[Actually, it's ending up with yet a different ending. I'm putting the sentences of the second revision in [brackets] so you'll know what was in the original post and the revised post. The original post was really just going to be quotes putting today's politics into some context. And that's still coming.]
I read Mike Dunham's The Man Who Bought Alaska on the plane down here. It was a gift for a friend who couldn't find it in LA. He also wanted The Man Who Sold Alaska but Title Wave didn't have it.
Alaskans probably can figure out that it's about William Seward, Lincoln's Secretary of State. It's just over 100 pages and written at about a high school level (intended reader level, not writing level.) So a lot of things were mentioned about Seward, but there wasn't much back up other than a bibliography in the back.
But I learned a lot in a short time about someone important to Alaska. It also highlights Alaska's first governor - the military man first put in charge of the state after it was purchased from Russia. His name was Jef Davis.
Some things I learned about Seward. Again these are things that Dunham claims.
- As Governor of New York he started the practice of giving books to prisoners.
- As Secretary of State he initiated the transatlantic telegraph cable because he was frustrated by how long it took to communicate with Europe.*
- He initiated the cross continent railroad system.**
- The plot to assassinate Lincoln include assassinating Vice President Johnson AND Secretary of State Seward. And a knife wielding intruder, according to Dunhan, did gain access and did stab Seward several times. Johnson's assassin, Dunham tells us, chickened out. (A Smithsonian story confirms that Johnson and Seward were targets. And also Grant.)

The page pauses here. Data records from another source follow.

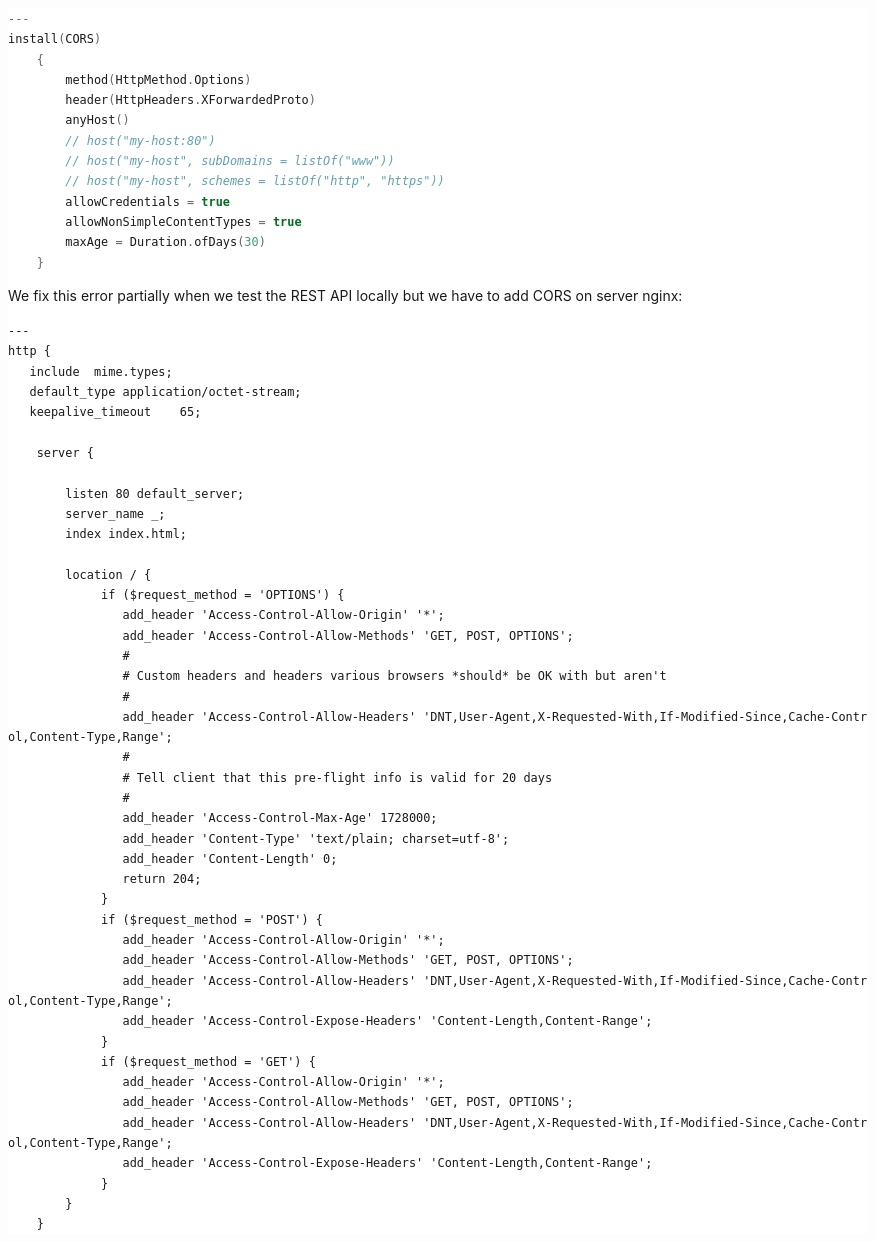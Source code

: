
 ```kotlin
---
install(CORS)
    {
        method(HttpMethod.Options)
        header(HttpHeaders.XForwardedProto)
        anyHost()
        // host("my-host:80")
        // host("my-host", subDomains = listOf("www"))
        // host("my-host", schemes = listOf("http", "https"))
        allowCredentials = true
        allowNonSimpleContentTypes = true
        maxAge = Duration.ofDays(30)
    }
```

We fix this error partially when we test the REST API locally but we have to add CORS on server nginx:

```j2
---
http {
   include	mime.types;
   default_type	application/octet-stream;
   keepalive_timeout	65;

    server {

        listen 80 default_server;
        server_name _;
        index index.html;
        
        location / {
             if ($request_method = 'OPTIONS') {
                add_header 'Access-Control-Allow-Origin' '*';
                add_header 'Access-Control-Allow-Methods' 'GET, POST, OPTIONS';
                #
                # Custom headers and headers various browsers *should* be OK with but aren't
                #
                add_header 'Access-Control-Allow-Headers' 'DNT,User-Agent,X-Requested-With,If-Modified-Since,Cache-Control,Content-Type,Range';
                #
                # Tell client that this pre-flight info is valid for 20 days
                #
                add_header 'Access-Control-Max-Age' 1728000;
                add_header 'Content-Type' 'text/plain; charset=utf-8';
                add_header 'Content-Length' 0;
                return 204;
             }
             if ($request_method = 'POST') {
                add_header 'Access-Control-Allow-Origin' '*';
                add_header 'Access-Control-Allow-Methods' 'GET, POST, OPTIONS';
                add_header 'Access-Control-Allow-Headers' 'DNT,User-Agent,X-Requested-With,If-Modified-Since,Cache-Control,Content-Type,Range';
                add_header 'Access-Control-Expose-Headers' 'Content-Length,Content-Range';
             }
             if ($request_method = 'GET') {
                add_header 'Access-Control-Allow-Origin' '*';
                add_header 'Access-Control-Allow-Methods' 'GET, POST, OPTIONS';
                add_header 'Access-Control-Allow-Headers' 'DNT,User-Agent,X-Requested-With,If-Modified-Since,Cache-Control,Content-Type,Range';
                add_header 'Access-Control-Expose-Headers' 'Content-Length,Content-Range';
             }
        }
    }
```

[The second revision comes because when I tried to find quotes to support my characterizations of what Dunham wrote, I couldn't. I had marked page numbers for some quotes (and I have those), but I also thought these actions were also noteworthy. I did find the assertion about the books to prisoners, and that doesn't seem totally unreasonable. I was more concerned about the transatlantic telegraph wire and the transcontinental railroad. The best I could find on a quick perusal (I gave the book to a friend and I didn't have much time to check carefully when we met again) were much more limited than I remember. Like he played an important role in . . . So, I'll keep this post in as a lesson on the need to actually check and document what you're asserting and point out that I couldn't do that here.]
*These seemed like outlandish claims. When I googled who initiated the Transatlantic Telegraph Cable, I got the name Cyrus West Field. When I added William Seward to the search terms I got a CIA Library document that said, in part:
"Seward had first discussed the new transatlantic cable with the parent company, the New York, Newfoundland, and London Telegraph Company, at a celebration in New York on 29 August 1866 honoring President Andrew Johnson. At the conclusion of the evening's festivities, one of the directors of the company, Mr. Wilson G. Hunt, asked Seward why the federal government did not use the new Atlantic cable. It was a question that would eventually lead to a $32,000 claim against the State Department. Seward told Hunt that the tariff was too costly and that 'the Government of the United States was not rich enough to use the telegraph.'"2**About the Railroad, Wikipedia says:
In 1852, Judah was chief engineer for the newly formed Sacramento Valley Railroad, the first railroad built west of the Mississippi River. . .There's no mention of Seward. Now, Seward may have persuaded Lincoln to sign the bill, but Dunham's claim gave Seward a much greater responsibility for the creation of the Transcontinental Railroad.
In 1856, Judah wrote a 13,000-word proposal in support of a Pacific railroad and distributed it to Cabinet secretaries, congressmen and other influential people. In September 1859, Judah was chosen to be the accredited lobbyist for the Pacific Railroad Convention, which indeed approved his plan to survey, finance and engineer the road. Judah returned to Washington in December 1859. He had a lobbying office in the United States Capitol, received an audience with President James Buchanan, and represented the Convention before Congress.[30] . . .
In February 1860, Iowa Representative Samuel Curtis introduced a bill to fund the railroad. It passed the House but died when it could not be reconciled with the Senate version due to opposition from southern states who wanted a southern route near the 42nd parallel.[30] Curtis tried and failed again in 1861. After the southern states seceded from the Union, the House of Representatives approved the bill on May 6, 1862, and the Senate on June 20. Lincoln signed the Pacific Railroad Act of 1862 into law on July 1."
This is a very different slant than what Dunham offered. [And, it seems I can't actually find the words in Dunham's book that made believe he'd made such claims. So when I wrote the title - Checking Some Claims - I meant I was going to check whether the claims were accurate. But it turns out Checking Some Claims means checking whether he actually made such claims. And I couldn't find that he did.]